Their eagerness was further kindled by Aloun's interest in this type of airship as he had already designed a balloon. Blimps were Thomas's field. In 2007, they contacted several people among whom Stéphane Rousson, a blimp specialist, who had actually developed several flying blimps for various projects. He also told them that the future belonged to solar powered blimps. This was back in November 2007 when Aloun and Thomas decided to undertake a project that soon won over ESSEC student Arnaud Vaillant. "The project really got off the ground in late 2007. We began putting together the first technical teams. Once the teams were set up, we started looking for funding in May 2008. In September 2008, the projects, specifically pod design, got underway," summarized Project Financial Manager Arnaud Vaillant.
High-school and University Students & Engineers Working on the Same Project
Today some thirty volunteer students and engineers worked on developing Sol'R sponsored by INSA, ESSEC, EPF, ADEME and Total. Several technical partners were also involved in the project, ENR Systems, ULX Sarl, Endlessflyers, me2solar, Insitut National de l'Energie Solaire (INES, the National Solar Energy Institute) and Dirisoft. The Air Liquide Foundation committed to supplying the required helium. The Bourget Air and Space Museum was also involved in Sol'R. Not only has it backed the project since the beginning, but it also lends it facilities to the Sol'R teams. The blimp envelope was built in the Museum's Eight Columns Hall. The mammoth enterprise began last May 2. Just think! The envelope is made of 12 twenty-five meter long sailcloths in technical fabric. Four adhesive bonding operations were required, meaning 100 meters of adhesive bonding per sailcloth.
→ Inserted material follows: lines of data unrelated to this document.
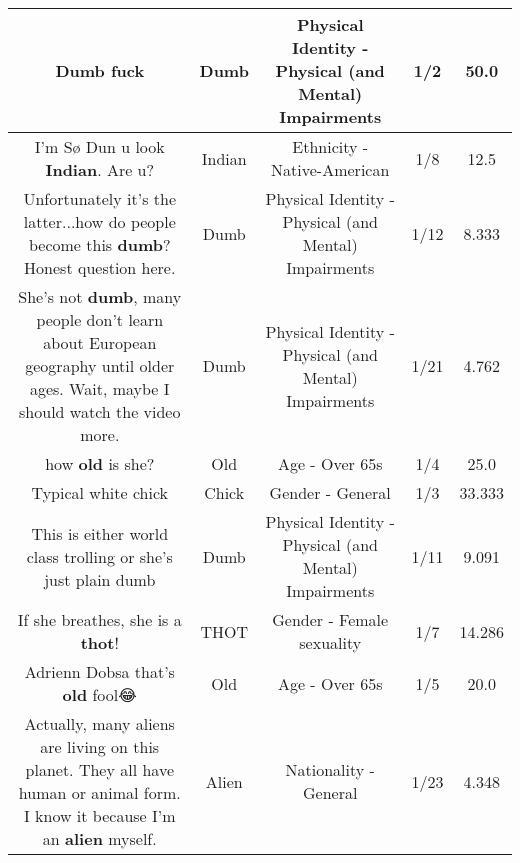 \documentclass[11pt]{article}
\newlength\mylength
\begin{document}
\begin{center}
\begin{longtable}{|C{.65\mylength}|C{.30\mylength}|C{.12\mylength}|C{.12\mylength}|C{.12\mylength}|}
  \small Dumb fuck\normalsize   & Dumb & Physical Identity - Physical (and Mental) Impairments & 1/2 & 50.0 \\  \hline
  \small I'm Sø Dun u look \textbf{Indian}. Are u?\normalsize   & Indian & Ethnicity - Native-American & 1/8 & 12.5 \\  \hline
  \small Unfortunately it's the latter...how do people become this \textbf{dumb}? Honest question here.\normalsize   & Dumb & Physical Identity - Physical (and Mental) Impairments & 1/12 & 8.333 \\  \hline
  \small She's not \textbf{dumb}, many people don't learn about European geography until older ages. Wait, maybe I should watch the video more.\normalsize   & Dumb & Physical Identity - Physical (and Mental) Impairments & 1/21 & 4.762 \\  \hline
  \small how \textbf{old} is she?\normalsize   & Old & Age - Over 65s & 1/4 & 25.0 \\  \hline
  \small Typical white chick\normalsize   & Chick & Gender - General & 1/3 & 33.333 \\  \hline
  \small This is either world class trolling or she's just plain dumb\normalsize   & Dumb & Physical Identity - Physical (and Mental) Impairments & 1/11 & 9.091 \\  \hline
  \small If she breathes, she is a \textbf{thot}!\normalsize   & THOT & Gender - Female sexuality & 1/7 & 14.286 \\  \hline
  \small Adrienn Dobsa that's \textbf{old} fool😂\normalsize   & Old & Age - Over 65s & 1/5 & 20.0 \\  \hline
  \small Actually, many aliens are living on this planet. They all have human or animal form. I know it because I'm an \textbf{alien} myself.\normalsize   & Alien & Nationality - General & 1/23 & 4.348 \\  \hline

\end{longtable}
\end{center}
\end{document}
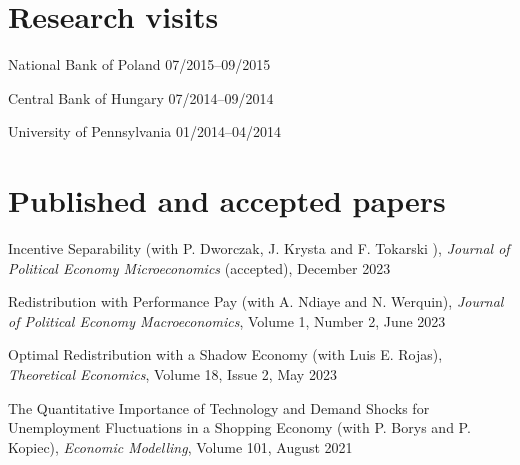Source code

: \documentclass[letterpaper]{article}
\renewenvironment{itemize}{
  \begin{list}{}{
    \setlength{\leftmargin}{1.5em}
  }
}{
  \end{list}
}
\begin{document}
\section*{Research visits}

\begin{itemize}
  \item National Bank of Poland \hfill  07/2015--09/2015
  \item Central Bank of Hungary \hfill  07/2014--09/2014
  \item University of Pennsylvania \hfill  01/2014--04/2014
\end{itemize}


  



\section*{Published and accepted papers}

\begin{itemize}
\item Incentive Separability (with P. Dworczak, J. Krysta and F. Tokarski ), \textit{Journal of Political Economy Microeconomics} (accepted), December 2023
\item Redistribution with Performance Pay (with A. Ndiaye and N. Werquin), \textit{Journal of Political Economy Macroeconomics}, Volume 1, Number 2, June 2023
\item Optimal Redistribution with a Shadow Economy (with Luis E. Rojas), \textit{Theoretical Economics}, Volume 18, Issue 2, May 2023
\item The Quantitative Importance of Technology and Demand Shocks for Unemployment Fluctuations in a Shopping Economy (with P. Borys and P. Kopiec), \textit{Economic Modelling}, Volume 101, August 2021
\end{itemize}
\end{document}
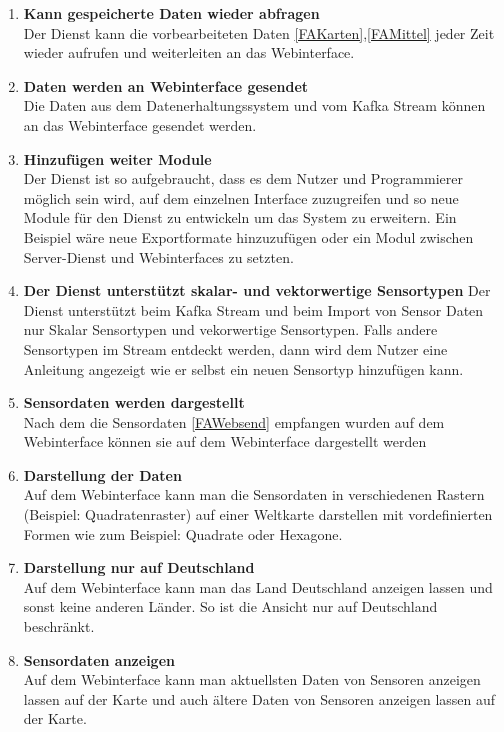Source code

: \begin{enumerate}[label=\textbf{PF\arabic{enumi}0}]
	\item \textbf{Kann gespeicherte Daten wieder abfragen}\\
		Der Dienst kann die vorbearbeiteten Daten  \ref{FAKarten},\ref{FAMittel} jeder Zeit wieder aufrufen und weiterleiten an das Webinterface.
		
	\item \textbf{Daten werden an Webinterface gesendet} \label{FAWebsend}\\
		Die Daten aus dem Datenerhaltungssystem und vom Kafka Stream können an das Webinterface gesendet werden.
	 	
	 \item \textbf{Hinzufügen weiter Module}\\
		 Der Dienst ist so aufgebraucht, dass es dem Nutzer und Programmierer möglich sein wird, auf dem einzelnen Interface zuzugreifen und so neue Module für den Dienst zu entwickeln um das System zu erweitern. Ein Beispiel wäre neue Exportformate hinzuzufügen oder ein Modul zwischen Server-Dienst und Webinterfaces zu setzten. 
	 
	 \item \textbf{Der Dienst unterstützt skalar- und vektorwertige Sensortypen}
	 	Der Dienst unterstützt beim Kafka Stream und beim Import von Sensor Daten nur Skalar Sensortypen und vekorwertige Sensortypen. Falls andere Sensortypen im Stream entdeckt werden, dann wird dem Nutzer eine Anleitung angezeigt wie er selbst ein neuen Sensortyp hinzufügen kann. 
	 	
	 \item \textbf{Sensordaten werden dargestellt}\\
	 	Nach dem die Sensordaten \ref{FAWebsend} empfangen wurden auf dem Webinterface können sie auf dem Webinterface dargestellt werden
	 
	 \item \textbf{Darstellung der Daten}\\
	 	Auf dem Webinterface kann man die Sensordaten in verschiedenen Rastern (Beispiel: Quadratenraster) auf einer Weltkarte darstellen mit vordefinierten Formen wie zum Beispiel: Quadrate oder Hexagone.
	 
	 \item \textbf{Darstellung nur auf Deutschland}\\
	 	Auf dem Webinterface kann man das Land Deutschland anzeigen lassen und sonst keine anderen Länder. So ist die Ansicht nur auf Deutschland beschränkt.
	 
	 \item \textbf{Sensordaten anzeigen}\\
		Auf dem Webinterface kann man aktuellsten Daten von Sensoren anzeigen lassen auf der Karte und auch ältere Daten von Sensoren anzeigen lassen auf der Karte.
		

\end{enumerate}
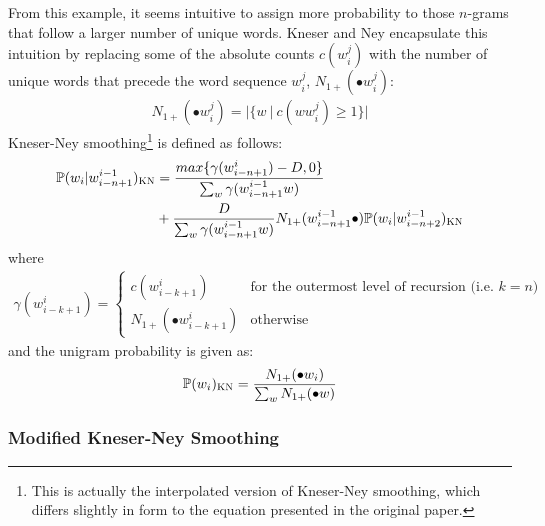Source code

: \documentclass[a4paper, 12pt]{report}
\begin{document}
From this example, it seems intuitive to assign more probability to those $n$-grams that follow a larger number of unique words. Kneser and Ney encapsulate this intuition by replacing some of the absolute counts $c(w_i^j)$ with the number of unique words that precede the word sequence $w_i^j$, $N_{1+}(\bullet w_i^j)$:
\begin{gather}
	N_{1+}(\bullet w_i^j) = |\{w\ |\ c(ww_i^j) \geq 1\}|
\end{gather}
Kneser-Ney smoothing\footnote{This is actually the interpolated version of Kneser-Ney smoothing, which differs slightly in form to the equation presented in the original paper.} is defined as follows:
\begin{align}
	\mathbb{P}(w_i | w_{i - n + 1}^{i - 1})_{\text{\scshape KN}} &= \frac{max\{\gamma(w_{i - n + 1}^{i}) - D, 0\}}{\sum_w \gamma(w_{i - n + 1}^{i - 1}w)} \\
	&+ \frac{D}{\sum_w \gamma(w_{i - n + 1}^{i - 1}w)}N_{1+}(w_{i - n + 1}^{i - 1}\bullet)\mathbb{P}(w_i | w_{i - n + 2}^{i - 1})_{\text{\scshape KN}}
\end{align}
where
\begin{gather} \label{eq:gamma}
	\gamma(w_{i - k + 1}^i) = \begin{cases}
		c(w_{i - k + 1}^i) &\text{for the outermost level of recursion (i.e. $k = n$)} \\
		N_{1+}(\bullet w_{i - k + 1}^i) &\text{otherwise}
	\end{cases}
\end{gather}
and the unigram probability is given as:
\begin{gather}
	\mathbb{P}(w_i)_{\text{\scshape KN}} = \frac{N_{1+}(\bullet w_i)}{\sum_w N_{1+}(\bullet w)}
\end{gather}

\subsubsection{Modified Kneser-Ney Smoothing}
\end{document}
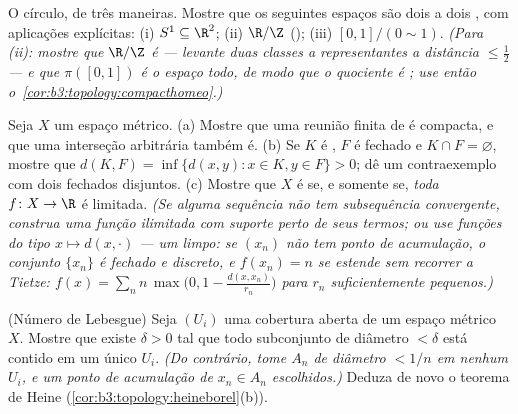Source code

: \begin{exercise}[$\star\star$]\label{exo:b3:topology:5}
O círculo, de três maneiras. Mostre que os seguintes espaços são dois a
dois , com aplicações explícitas: (i) $S^1 \subseteq \R^2$; (ii)
$\R/\Z$ (); (iii) $[0,1]/(0 \sim 1)$. \emph{(Para (ii):
mostre que $\R/\Z$ é  --- levante duas classes a
representantes a distância $\leq \frac12$ --- e que $\pi([0,1])$ é o espaço todo, de
modo que o quociente é ; use então o~\cref{cor:b3:topology:compacthomeo}.)}
\end{exercise}

\begin{exercise}[$\star\star$]\label{exo:b3:topology:6}
Seja $X$ um espaço métrico.
(a) Mostre que uma reunião finita de  é compacta, e que uma
interseção arbitrária também é.
(b) Se $K$ é , $F$ é fechado e $K \cap F = \varnothing$, mostre que $d(K, F) = \inf\{d(x,y) : x \in K, y \in F\} > 0$;
dê um contraexemplo com dois fechados disjuntos.
(c) Mostre que $X$ é  se, e somente se, \emph{toda}
 $f
\colon X \to \R$ é limitada. \emph{(Se alguma sequência não tem
subsequência convergente, construa uma função  ilimitada com
suporte perto de seus termos; ou use funções do tipo $x \mapsto
d(x, \cdot)$ --- um
 limpo: se $(x_n)$ não tem ponto de acumulação, o conjunto
$\{x_n\}$ é fechado e discreto, e $f(x_n) = n$ se estende  sem
recorrer a Tietze: $f(x) = \sum_n n\,\max\bigl(0, 1 - \frac{d(x, x_n)}{r_n}\bigr)$ para $r_n$ suficientemente pequenos.)}
\end{exercise}

\begin{exercise}[$\star\star$]\label{exo:b3:topology:7}
(Número de Lebesgue) Seja $(U_i)$ uma cobertura aberta de um espaço
métrico  $X$. Mostre que existe $\delta > 0$ tal que todo
subconjunto de diâmetro $< \delta$ está contido em um único $U_i$.
\emph{(Do contrário, tome $A_n$ de diâmetro $< 1/n$ em nenhum
$U_i$, e um ponto de acumulação de $x_n \in A_n$ escolhidos.)} Deduza de novo
o teorema de Heine (\cref{cor:b3:topology:heineborel}(b)).
\end{exercise}


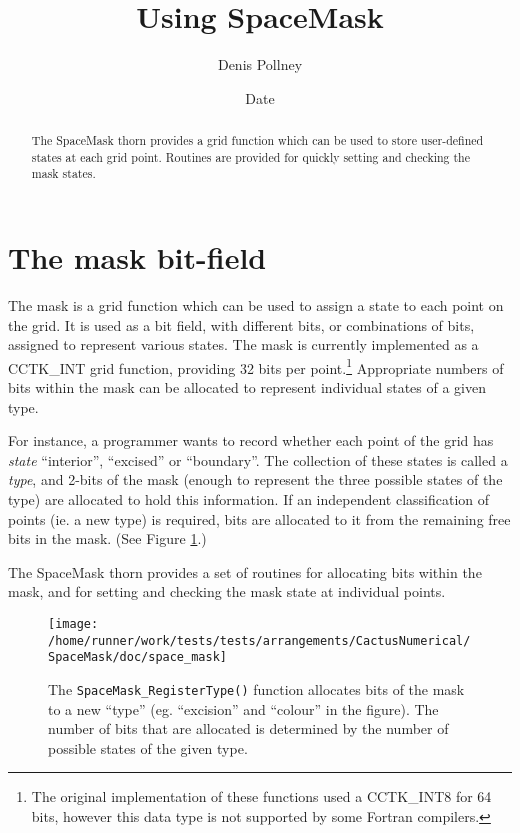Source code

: \documentclass{article}
\begin{document}
\title{Using SpaceMask}
\author{Denis Pollney}
\date{$ $Date$ $}

\maketitle


\begin{abstract}
The SpaceMask thorn provides a grid function which can be used to
store user-defined states at each grid point. Routines are provided
for quickly setting and checking the mask states.
\end{abstract}

\section{The mask bit-field}

The mask is a grid function which can be used to assign a state to
each point on the grid. It is used as a bit field, with different
bits, or combinations of bits, assigned to represent various states.
The mask is currently implemented as a CCTK\_INT grid function,
providing 32 bits per point.\footnote{The original implementation of
these functions used a CCTK\_INT8 for 64 bits, however this data type
is not supported by some Fortran compilers.} Appropriate numbers of
bits within the mask can be allocated to represent individual states
of a given type.

For instance, a programmer wants to record whether each point of the
grid has \emph{state} ``interior'', ``excised'' or ``boundary''. The
collection of these states is called a \emph{type}, and 2-bits of the
mask (enough to represent the three possible states of the type) are
allocated to hold this information. If an independent classification
of points (ie. a new type) is required, bits are allocated to it from
the remaining free bits in the mask. (See Figure \ref{fig:mask_bits}.)

The SpaceMask thorn provides a set of routines for allocating bits
within the mask, and for setting and checking the mask state at
individual points.

\begin{figure}
  \centering
  \texttt{[image: /home/runner/work/tests/tests/arrangements/CactusNumerical/SpaceMask/doc/space\_mask]}
  \caption{The \texttt{SpaceMask\_RegisterType()} function allocates
  bits of the mask to a new ``type'' (eg. ``excision'' and ``colour''
  in the figure). The number of bits that are allocated is determined
  by the number of possible states of the given type.}
  \label{fig:mask_bits}
\end{figure}
\end{document}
Air-filled ballonets inside the envelope can be inflated or deflated to adjust blimp trim.
The envelope is fitted topside with 40 square meters of flexible solar panels with a yield of about 6%. "We are not looking for absolute performance as our main goal is to get across the Channel. So, we opted for the very resistant solar panels used by the army in theaters of operation," he explained. The collected energy will power an electric engine installed behind the steering pod equipped with two twin-blade propellors located on the side of the envelope, enabling 360° turns. For safety reasons, the team opted for 24 volts for the first airship. However, the team would like to use 48 volts for its next prototypes. The pod was designed by Lyons INSA students working with students from technical high-schools. "Having teams from every academic level, from technical high-school students to postgraduates and several engineers, is one of the special features of the Sol'R project." The system will be generating solar powered electricity designed by INES researcher Jordi Veirman.